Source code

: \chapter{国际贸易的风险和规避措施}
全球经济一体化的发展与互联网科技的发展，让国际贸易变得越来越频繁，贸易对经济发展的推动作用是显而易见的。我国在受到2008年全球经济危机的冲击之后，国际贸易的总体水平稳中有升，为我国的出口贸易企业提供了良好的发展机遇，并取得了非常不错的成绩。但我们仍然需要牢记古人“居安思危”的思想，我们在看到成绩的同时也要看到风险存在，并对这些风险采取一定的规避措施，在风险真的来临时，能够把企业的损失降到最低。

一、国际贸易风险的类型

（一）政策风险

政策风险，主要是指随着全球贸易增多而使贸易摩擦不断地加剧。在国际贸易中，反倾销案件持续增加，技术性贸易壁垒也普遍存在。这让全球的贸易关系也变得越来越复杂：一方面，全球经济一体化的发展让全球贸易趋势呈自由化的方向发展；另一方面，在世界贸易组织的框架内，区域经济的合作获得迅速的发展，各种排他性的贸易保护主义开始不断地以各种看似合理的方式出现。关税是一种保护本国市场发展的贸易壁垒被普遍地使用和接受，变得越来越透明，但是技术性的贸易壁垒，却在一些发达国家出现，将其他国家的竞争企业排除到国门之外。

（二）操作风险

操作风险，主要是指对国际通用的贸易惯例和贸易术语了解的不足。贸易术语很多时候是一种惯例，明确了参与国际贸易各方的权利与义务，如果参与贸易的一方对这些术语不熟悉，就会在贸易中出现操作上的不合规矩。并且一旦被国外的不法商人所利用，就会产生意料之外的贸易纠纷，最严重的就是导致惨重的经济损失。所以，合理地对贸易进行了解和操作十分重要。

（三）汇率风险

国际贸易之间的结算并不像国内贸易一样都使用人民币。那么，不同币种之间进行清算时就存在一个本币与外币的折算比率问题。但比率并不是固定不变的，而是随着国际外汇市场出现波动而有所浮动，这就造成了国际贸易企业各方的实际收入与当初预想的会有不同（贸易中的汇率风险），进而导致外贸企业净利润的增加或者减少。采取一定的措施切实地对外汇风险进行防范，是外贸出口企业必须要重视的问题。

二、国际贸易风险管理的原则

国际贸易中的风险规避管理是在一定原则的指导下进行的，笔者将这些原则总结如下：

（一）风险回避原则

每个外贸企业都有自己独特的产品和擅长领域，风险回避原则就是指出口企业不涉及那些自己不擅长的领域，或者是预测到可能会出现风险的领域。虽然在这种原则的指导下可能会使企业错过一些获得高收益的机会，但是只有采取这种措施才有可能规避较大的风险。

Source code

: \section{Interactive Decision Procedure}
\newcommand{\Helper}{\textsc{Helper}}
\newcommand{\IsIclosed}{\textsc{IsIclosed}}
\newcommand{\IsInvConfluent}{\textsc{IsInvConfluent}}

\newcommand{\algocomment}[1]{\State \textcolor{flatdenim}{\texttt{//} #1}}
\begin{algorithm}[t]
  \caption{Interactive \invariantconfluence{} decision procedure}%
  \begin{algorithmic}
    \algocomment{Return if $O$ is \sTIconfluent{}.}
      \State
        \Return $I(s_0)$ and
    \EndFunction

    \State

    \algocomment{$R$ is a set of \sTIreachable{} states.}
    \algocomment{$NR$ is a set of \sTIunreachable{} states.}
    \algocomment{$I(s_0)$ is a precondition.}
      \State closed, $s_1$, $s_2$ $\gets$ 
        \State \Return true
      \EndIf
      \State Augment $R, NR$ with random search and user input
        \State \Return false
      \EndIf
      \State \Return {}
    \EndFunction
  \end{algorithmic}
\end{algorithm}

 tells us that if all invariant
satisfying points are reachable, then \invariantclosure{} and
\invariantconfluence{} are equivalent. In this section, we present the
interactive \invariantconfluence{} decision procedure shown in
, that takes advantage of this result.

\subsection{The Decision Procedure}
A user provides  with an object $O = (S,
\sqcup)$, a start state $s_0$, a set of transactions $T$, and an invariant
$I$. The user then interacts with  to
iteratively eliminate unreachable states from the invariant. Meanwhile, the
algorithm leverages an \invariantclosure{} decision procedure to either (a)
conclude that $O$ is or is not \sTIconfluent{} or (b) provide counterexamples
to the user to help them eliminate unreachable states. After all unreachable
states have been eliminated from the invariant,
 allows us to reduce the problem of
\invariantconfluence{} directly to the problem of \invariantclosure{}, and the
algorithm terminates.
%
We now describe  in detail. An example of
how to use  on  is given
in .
============
Scan the data above and report each line in which "problem" is present.

 allows us to reduce the problem of
\invariantconfluence{} directly to the problem of \invariantclosure{}, and the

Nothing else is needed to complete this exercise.